• TASK ITEM: Each line below is to be repeated exactly; any picture is to be left out.

[Opening EXERCISE INPUT section]

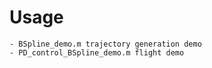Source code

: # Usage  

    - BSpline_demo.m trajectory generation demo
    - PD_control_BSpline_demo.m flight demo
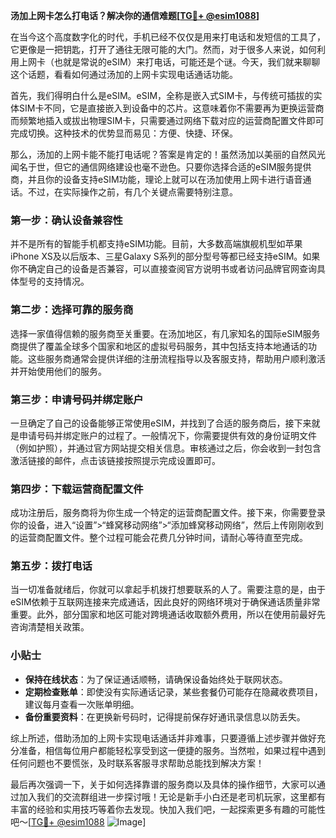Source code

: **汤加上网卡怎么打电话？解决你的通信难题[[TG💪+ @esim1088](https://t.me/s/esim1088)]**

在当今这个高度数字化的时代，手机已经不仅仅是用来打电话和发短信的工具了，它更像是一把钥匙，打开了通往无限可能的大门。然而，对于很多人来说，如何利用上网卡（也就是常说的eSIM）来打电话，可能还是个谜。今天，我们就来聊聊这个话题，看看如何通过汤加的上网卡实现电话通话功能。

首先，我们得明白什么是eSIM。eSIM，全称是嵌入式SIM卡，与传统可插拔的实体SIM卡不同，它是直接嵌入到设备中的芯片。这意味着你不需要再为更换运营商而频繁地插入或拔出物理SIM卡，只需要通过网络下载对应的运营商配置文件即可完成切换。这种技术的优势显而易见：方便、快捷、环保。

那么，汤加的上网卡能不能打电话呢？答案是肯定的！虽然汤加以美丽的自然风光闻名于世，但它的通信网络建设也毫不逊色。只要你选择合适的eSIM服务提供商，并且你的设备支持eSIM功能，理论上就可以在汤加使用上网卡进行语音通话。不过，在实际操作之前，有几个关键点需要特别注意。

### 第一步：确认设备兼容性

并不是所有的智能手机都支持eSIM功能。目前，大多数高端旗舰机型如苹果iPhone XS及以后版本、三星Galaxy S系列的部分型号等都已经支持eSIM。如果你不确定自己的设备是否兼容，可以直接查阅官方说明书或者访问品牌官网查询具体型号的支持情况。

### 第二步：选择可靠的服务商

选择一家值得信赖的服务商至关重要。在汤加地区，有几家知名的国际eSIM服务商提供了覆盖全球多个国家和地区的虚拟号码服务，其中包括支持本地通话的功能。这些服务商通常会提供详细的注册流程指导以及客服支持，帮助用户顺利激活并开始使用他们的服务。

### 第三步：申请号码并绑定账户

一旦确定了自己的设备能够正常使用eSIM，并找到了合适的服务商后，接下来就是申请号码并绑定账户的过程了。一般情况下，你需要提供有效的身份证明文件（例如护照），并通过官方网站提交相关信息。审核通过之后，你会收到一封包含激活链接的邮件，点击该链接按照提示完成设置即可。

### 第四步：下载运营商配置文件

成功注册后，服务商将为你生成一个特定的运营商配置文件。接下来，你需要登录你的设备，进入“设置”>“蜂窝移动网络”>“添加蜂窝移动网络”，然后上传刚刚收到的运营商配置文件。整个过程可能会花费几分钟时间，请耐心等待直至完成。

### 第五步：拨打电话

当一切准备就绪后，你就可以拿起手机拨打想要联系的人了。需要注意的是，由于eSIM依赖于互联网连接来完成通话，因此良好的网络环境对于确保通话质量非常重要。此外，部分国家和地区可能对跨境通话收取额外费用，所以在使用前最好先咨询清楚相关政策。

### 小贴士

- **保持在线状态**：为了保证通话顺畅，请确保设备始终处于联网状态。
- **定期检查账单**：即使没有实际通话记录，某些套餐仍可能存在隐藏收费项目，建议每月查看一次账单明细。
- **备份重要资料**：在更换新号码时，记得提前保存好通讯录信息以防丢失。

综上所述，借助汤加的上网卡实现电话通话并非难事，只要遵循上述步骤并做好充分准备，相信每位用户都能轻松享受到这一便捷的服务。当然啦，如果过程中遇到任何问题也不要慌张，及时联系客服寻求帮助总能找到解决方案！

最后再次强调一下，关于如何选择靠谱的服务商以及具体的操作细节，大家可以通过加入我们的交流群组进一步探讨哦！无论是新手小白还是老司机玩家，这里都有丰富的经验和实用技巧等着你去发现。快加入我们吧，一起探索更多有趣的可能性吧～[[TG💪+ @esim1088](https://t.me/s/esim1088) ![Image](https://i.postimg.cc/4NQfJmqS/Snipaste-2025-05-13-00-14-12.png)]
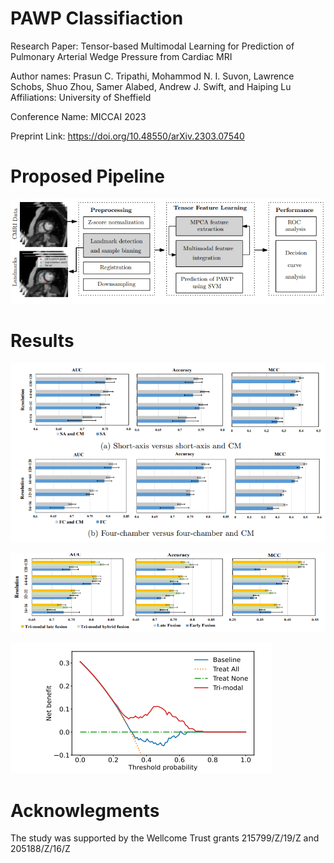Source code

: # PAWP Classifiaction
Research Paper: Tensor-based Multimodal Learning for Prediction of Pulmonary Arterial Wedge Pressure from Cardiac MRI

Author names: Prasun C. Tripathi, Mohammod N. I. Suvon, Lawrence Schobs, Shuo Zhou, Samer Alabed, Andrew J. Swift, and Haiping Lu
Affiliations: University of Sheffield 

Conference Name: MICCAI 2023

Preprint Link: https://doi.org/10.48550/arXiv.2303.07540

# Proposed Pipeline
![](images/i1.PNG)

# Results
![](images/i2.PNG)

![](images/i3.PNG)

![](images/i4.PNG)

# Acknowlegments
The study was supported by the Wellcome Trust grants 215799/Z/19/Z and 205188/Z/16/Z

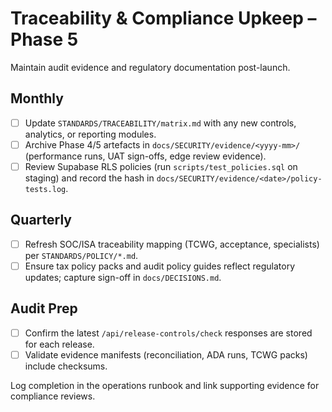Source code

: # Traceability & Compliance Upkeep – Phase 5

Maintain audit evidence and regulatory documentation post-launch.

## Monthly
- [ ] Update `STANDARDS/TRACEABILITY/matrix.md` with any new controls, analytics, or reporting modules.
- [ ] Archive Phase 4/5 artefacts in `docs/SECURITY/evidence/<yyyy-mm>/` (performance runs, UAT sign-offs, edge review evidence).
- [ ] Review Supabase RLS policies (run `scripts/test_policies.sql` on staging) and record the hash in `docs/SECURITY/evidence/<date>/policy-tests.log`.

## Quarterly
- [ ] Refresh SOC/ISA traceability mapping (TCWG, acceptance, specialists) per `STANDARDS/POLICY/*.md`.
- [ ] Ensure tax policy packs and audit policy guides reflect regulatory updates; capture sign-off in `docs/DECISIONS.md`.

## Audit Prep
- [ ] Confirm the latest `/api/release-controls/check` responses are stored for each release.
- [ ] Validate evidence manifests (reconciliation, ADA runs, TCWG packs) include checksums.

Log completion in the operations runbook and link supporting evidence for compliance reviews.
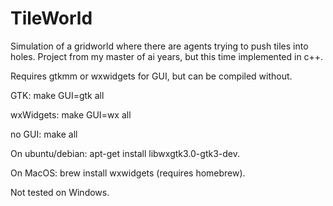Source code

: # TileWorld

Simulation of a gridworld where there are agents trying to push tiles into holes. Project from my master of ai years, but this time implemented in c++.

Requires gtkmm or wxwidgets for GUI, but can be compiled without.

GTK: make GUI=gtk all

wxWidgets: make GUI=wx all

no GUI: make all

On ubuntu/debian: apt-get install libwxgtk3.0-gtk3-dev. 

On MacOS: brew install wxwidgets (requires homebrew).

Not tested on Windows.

[Closing EXERCISE INPUT section]

• SOLUTION FOR THIS EXERCISE:
Source code

: # Usage  

    - BSpline_demo.m trajectory generation demo
    - PD_control_BSpline_demo.m flight demo
Source code

: **汤加上网卡怎么打电话？解决你的通信难题[[TG💪+ @esim1088](https://t.me/s/esim1088)]**

在当今这个高度数字化的时代，手机已经不仅仅是用来打电话和发短信的工具了，它更像是一把钥匙，打开了通往无限可能的大门。然而，对于很多人来说，如何利用上网卡（也就是常说的eSIM）来打电话，可能还是个谜。今天，我们就来聊聊这个话题，看看如何通过汤加的上网卡实现电话通话功能。

首先，我们得明白什么是eSIM。eSIM，全称是嵌入式SIM卡，与传统可插拔的实体SIM卡不同，它是直接嵌入到设备中的芯片。这意味着你不需要再为更换运营商而频繁地插入或拔出物理SIM卡，只需要通过网络下载对应的运营商配置文件即可完成切换。这种技术的优势显而易见：方便、快捷、环保。

那么，汤加的上网卡能不能打电话呢？答案是肯定的！虽然汤加以美丽的自然风光闻名于世，但它的通信网络建设也毫不逊色。只要你选择合适的eSIM服务提供商，并且你的设备支持eSIM功能，理论上就可以在汤加使用上网卡进行语音通话。不过，在实际操作之前，有几个关键点需要特别注意。

### 第一步：确认设备兼容性

并不是所有的智能手机都支持eSIM功能。目前，大多数高端旗舰机型如苹果iPhone XS及以后版本、三星Galaxy S系列的部分型号等都已经支持eSIM。如果你不确定自己的设备是否兼容，可以直接查阅官方说明书或者访问品牌官网查询具体型号的支持情况。

### 第二步：选择可靠的服务商

选择一家值得信赖的服务商至关重要。在汤加地区，有几家知名的国际eSIM服务商提供了覆盖全球多个国家和地区的虚拟号码服务，其中包括支持本地通话的功能。这些服务商通常会提供详细的注册流程指导以及客服支持，帮助用户顺利激活并开始使用他们的服务。

### 第三步：申请号码并绑定账户

一旦确定了自己的设备能够正常使用eSIM，并找到了合适的服务商后，接下来就是申请号码并绑定账户的过程了。一般情况下，你需要提供有效的身份证明文件（例如护照），并通过官方网站提交相关信息。审核通过之后，你会收到一封包含激活链接的邮件，点击该链接按照提示完成设置即可。

### 第四步：下载运营商配置文件

成功注册后，服务商将为你生成一个特定的运营商配置文件。接下来，你需要登录你的设备，进入“设置”>“蜂窝移动网络”>“添加蜂窝移动网络”，然后上传刚刚收到的运营商配置文件。整个过程可能会花费几分钟时间，请耐心等待直至完成。

### 第五步：拨打电话

当一切准备就绪后，你就可以拿起手机拨打想要联系的人了。需要注意的是，由于eSIM依赖于互联网连接来完成通话，因此良好的网络环境对于确保通话质量非常重要。此外，部分国家和地区可能对跨境通话收取额外费用，所以在使用前最好先咨询清楚相关政策。

### 小贴士

- **保持在线状态**：为了保证通话顺畅，请确保设备始终处于联网状态。
- **定期检查账单**：即使没有实际通话记录，某些套餐仍可能存在隐藏收费项目，建议每月查看一次账单明细。
- **备份重要资料**：在更换新号码时，记得提前保存好通讯录信息以防丢失。

综上所述，借助汤加的上网卡实现电话通话并非难事，只要遵循上述步骤并做好充分准备，相信每位用户都能轻松享受到这一便捷的服务。当然啦，如果过程中遇到任何问题也不要慌张，及时联系客服寻求帮助总能找到解决方案！

最后再次强调一下，关于如何选择靠谱的服务商以及具体的操作细节，大家可以通过加入我们的交流群组进一步探讨哦！无论是新手小白还是老司机玩家，这里都有丰富的经验和实用技巧等着你去发现。快加入我们吧，一起探索更多有趣的可能性吧～[[TG💪+ @esim1088](https://t.me/s/esim1088) ![Image](https://i.postimg.cc/4NQfJmqS/Snipaste-2025-05-13-00-14-12.png)]
Source code

: # PAWP Classifiaction
Research Paper: Tensor-based Multimodal Learning for Prediction of Pulmonary Arterial Wedge Pressure from Cardiac MRI

Author names: Prasun C. Tripathi, Mohammod N. I. Suvon, Lawrence Schobs, Shuo Zhou, Samer Alabed, Andrew J. Swift, and Haiping Lu
Affiliations: University of Sheffield 

Conference Name: MICCAI 2023

Preprint Link: https://doi.org/10.48550/arXiv.2303.07540

# Proposed Pipeline
![](images/i1.PNG)

# Results
![](images/i2.PNG)

![](images/i3.PNG)

![](images/i4.PNG)

# Acknowlegments
The study was supported by the Wellcome Trust grants 215799/Z/19/Z and 205188/Z/16/Z

Source code

: # Traceability & Compliance Upkeep – Phase 5

Maintain audit evidence and regulatory documentation post-launch.

## Monthly
- [ ] Update `STANDARDS/TRACEABILITY/matrix.md` with any new controls, analytics, or reporting modules.
- [ ] Archive Phase 4/5 artefacts in `docs/SECURITY/evidence/<yyyy-mm>/` (performance runs, UAT sign-offs, edge review evidence).
- [ ] Review Supabase RLS policies (run `scripts/test_policies.sql` on staging) and record the hash in `docs/SECURITY/evidence/<date>/policy-tests.log`.

## Quarterly
- [ ] Refresh SOC/ISA traceability mapping (TCWG, acceptance, specialists) per `STANDARDS/POLICY/*.md`.
- [ ] Ensure tax policy packs and audit policy guides reflect regulatory updates; capture sign-off in `docs/DECISIONS.md`.

## Audit Prep
- [ ] Confirm the latest `/api/release-controls/check` responses are stored for each release.
- [ ] Validate evidence manifests (reconciliation, ADA runs, TCWG packs) include checksums.

Log completion in the operations runbook and link supporting evidence for compliance reviews.
Source code

: # TileWorld

Simulation of a gridworld where there are agents trying to push tiles into holes. Project from my master of ai years, but this time implemented in c++.

Requires gtkmm or wxwidgets for GUI, but can be compiled without.

GTK: make GUI=gtk all

wxWidgets: make GUI=wx all

no GUI: make all

On ubuntu/debian: apt-get install libwxgtk3.0-gtk3-dev. 

On MacOS: brew install wxwidgets (requires homebrew).

Not tested on Windows.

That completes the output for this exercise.